#### What to do
Your answer should consist solely of the lines from the first line of the data through the line with "It’s built to", each reproduced exactly.
+++ Information +++
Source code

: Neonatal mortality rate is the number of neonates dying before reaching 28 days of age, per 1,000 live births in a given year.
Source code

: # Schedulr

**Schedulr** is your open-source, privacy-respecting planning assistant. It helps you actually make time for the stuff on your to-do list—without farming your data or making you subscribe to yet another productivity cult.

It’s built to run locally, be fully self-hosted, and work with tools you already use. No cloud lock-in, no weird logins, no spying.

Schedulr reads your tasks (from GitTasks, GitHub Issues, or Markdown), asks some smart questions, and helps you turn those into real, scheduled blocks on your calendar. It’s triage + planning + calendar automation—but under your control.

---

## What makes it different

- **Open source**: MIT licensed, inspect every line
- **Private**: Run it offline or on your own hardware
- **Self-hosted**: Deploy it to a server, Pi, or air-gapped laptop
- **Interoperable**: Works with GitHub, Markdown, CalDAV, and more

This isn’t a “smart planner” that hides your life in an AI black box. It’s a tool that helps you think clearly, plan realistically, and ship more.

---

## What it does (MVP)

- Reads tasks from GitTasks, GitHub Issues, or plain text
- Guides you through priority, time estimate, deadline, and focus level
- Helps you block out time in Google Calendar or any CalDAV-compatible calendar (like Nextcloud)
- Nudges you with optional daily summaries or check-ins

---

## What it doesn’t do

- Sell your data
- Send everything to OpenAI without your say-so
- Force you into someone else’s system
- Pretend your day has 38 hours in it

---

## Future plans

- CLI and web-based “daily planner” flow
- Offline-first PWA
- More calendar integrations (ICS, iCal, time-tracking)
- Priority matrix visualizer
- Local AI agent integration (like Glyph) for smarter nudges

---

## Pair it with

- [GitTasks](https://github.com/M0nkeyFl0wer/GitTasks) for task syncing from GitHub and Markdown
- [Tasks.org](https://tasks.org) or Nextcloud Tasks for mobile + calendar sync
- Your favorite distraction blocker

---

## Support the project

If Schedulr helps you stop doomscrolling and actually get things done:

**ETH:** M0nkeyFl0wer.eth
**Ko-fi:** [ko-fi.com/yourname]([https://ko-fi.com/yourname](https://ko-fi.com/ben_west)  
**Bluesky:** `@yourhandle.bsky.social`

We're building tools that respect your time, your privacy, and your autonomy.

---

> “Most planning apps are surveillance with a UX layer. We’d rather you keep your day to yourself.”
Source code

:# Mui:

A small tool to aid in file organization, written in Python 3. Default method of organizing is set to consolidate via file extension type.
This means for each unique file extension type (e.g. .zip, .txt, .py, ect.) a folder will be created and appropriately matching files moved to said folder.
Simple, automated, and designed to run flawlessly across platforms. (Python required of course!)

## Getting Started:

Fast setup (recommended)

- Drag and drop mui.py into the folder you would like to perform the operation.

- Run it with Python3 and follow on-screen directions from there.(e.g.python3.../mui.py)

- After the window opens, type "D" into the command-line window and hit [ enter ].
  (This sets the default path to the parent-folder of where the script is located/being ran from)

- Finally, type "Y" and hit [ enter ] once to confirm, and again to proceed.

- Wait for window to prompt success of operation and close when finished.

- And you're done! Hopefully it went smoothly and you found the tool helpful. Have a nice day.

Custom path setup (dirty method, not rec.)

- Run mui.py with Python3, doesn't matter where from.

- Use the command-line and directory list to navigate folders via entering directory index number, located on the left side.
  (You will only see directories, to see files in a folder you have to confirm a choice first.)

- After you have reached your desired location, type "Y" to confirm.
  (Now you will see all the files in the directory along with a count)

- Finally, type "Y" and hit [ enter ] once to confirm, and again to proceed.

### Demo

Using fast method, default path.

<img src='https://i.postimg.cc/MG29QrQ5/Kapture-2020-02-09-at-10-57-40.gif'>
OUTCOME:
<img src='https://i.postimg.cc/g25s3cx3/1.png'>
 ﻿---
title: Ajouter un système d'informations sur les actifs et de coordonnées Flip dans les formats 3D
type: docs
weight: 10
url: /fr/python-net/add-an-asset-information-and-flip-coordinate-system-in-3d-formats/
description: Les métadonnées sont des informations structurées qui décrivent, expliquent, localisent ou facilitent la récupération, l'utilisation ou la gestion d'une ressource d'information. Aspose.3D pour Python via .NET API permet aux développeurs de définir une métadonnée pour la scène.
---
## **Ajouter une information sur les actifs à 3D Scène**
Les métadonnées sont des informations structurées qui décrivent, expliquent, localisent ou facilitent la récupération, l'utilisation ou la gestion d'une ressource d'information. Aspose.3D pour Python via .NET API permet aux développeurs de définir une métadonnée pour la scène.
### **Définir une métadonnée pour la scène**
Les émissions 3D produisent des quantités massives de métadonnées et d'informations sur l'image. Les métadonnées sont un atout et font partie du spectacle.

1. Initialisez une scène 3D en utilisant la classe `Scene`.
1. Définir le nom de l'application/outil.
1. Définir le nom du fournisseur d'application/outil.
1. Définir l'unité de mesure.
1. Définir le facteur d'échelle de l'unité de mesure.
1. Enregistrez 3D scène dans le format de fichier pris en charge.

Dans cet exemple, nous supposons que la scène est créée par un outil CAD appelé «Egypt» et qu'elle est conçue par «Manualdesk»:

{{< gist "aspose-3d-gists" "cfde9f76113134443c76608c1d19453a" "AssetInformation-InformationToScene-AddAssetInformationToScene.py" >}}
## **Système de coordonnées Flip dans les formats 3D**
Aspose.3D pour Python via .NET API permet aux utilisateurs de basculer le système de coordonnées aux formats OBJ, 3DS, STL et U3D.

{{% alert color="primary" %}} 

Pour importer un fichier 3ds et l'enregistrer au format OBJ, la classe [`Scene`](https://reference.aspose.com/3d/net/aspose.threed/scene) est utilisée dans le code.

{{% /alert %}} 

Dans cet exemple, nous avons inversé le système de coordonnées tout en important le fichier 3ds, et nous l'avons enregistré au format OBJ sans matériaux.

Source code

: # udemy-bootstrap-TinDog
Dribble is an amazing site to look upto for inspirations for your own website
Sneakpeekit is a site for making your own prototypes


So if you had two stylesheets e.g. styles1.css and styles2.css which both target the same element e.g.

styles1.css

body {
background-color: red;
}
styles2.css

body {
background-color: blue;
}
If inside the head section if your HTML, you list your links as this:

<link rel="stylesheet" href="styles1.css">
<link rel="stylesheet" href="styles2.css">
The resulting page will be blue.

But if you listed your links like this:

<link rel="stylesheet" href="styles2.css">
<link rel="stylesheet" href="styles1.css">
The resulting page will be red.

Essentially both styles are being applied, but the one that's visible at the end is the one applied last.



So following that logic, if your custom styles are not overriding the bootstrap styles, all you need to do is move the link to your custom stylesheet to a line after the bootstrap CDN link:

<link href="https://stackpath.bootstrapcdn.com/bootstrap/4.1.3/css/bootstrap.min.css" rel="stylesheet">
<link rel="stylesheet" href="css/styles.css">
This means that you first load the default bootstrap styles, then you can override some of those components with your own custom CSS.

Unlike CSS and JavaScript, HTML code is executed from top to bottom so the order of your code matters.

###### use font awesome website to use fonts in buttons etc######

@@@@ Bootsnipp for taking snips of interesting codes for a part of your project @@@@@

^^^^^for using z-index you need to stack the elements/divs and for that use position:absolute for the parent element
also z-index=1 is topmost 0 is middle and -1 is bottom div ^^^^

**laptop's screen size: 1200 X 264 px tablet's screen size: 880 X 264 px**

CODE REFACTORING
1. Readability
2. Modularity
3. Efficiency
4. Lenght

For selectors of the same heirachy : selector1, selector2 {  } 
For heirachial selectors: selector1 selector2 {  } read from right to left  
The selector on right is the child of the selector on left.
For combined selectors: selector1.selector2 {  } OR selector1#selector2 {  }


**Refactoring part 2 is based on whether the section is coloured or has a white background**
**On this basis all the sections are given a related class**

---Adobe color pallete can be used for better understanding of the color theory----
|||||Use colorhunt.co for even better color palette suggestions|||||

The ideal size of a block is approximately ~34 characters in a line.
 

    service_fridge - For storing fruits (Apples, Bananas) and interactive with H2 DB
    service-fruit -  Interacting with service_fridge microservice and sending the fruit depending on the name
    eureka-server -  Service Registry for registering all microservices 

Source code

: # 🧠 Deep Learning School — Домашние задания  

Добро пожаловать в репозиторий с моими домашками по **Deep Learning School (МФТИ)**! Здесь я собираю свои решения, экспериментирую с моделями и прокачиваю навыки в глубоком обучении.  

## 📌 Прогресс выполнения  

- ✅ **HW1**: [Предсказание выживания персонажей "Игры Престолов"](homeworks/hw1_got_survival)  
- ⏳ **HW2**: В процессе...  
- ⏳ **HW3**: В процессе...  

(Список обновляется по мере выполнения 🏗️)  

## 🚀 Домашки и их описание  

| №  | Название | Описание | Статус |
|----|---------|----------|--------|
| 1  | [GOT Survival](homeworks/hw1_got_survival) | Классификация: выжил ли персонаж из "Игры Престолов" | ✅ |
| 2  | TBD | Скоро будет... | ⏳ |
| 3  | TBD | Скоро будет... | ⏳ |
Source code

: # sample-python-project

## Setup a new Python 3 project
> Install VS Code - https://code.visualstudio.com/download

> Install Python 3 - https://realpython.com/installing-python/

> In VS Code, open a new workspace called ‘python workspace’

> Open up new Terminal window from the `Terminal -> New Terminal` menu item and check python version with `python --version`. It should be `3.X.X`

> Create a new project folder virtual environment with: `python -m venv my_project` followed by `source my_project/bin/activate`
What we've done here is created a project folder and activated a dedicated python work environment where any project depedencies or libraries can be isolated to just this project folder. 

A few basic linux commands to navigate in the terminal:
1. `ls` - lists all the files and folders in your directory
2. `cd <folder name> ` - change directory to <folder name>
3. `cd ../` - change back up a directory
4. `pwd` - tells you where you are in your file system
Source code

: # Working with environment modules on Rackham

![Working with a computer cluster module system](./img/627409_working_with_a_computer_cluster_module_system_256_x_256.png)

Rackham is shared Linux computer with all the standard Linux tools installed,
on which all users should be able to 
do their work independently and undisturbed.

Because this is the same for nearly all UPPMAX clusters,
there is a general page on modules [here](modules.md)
+++
#### Output for this task
Source code

: Neonatal mortality rate is the number of neonates dying before reaching 28 days of age, per 1,000 live births in a given year.
Source code

: # Schedulr

**Schedulr** is your open-source, privacy-respecting planning assistant. It helps you actually make time for the stuff on your to-do list—without farming your data or making you subscribe to yet another productivity cult.

It’s built to run locally, be fully self-hosted, and work with tools you already use. No cloud lock-in, no weird logins, no spying.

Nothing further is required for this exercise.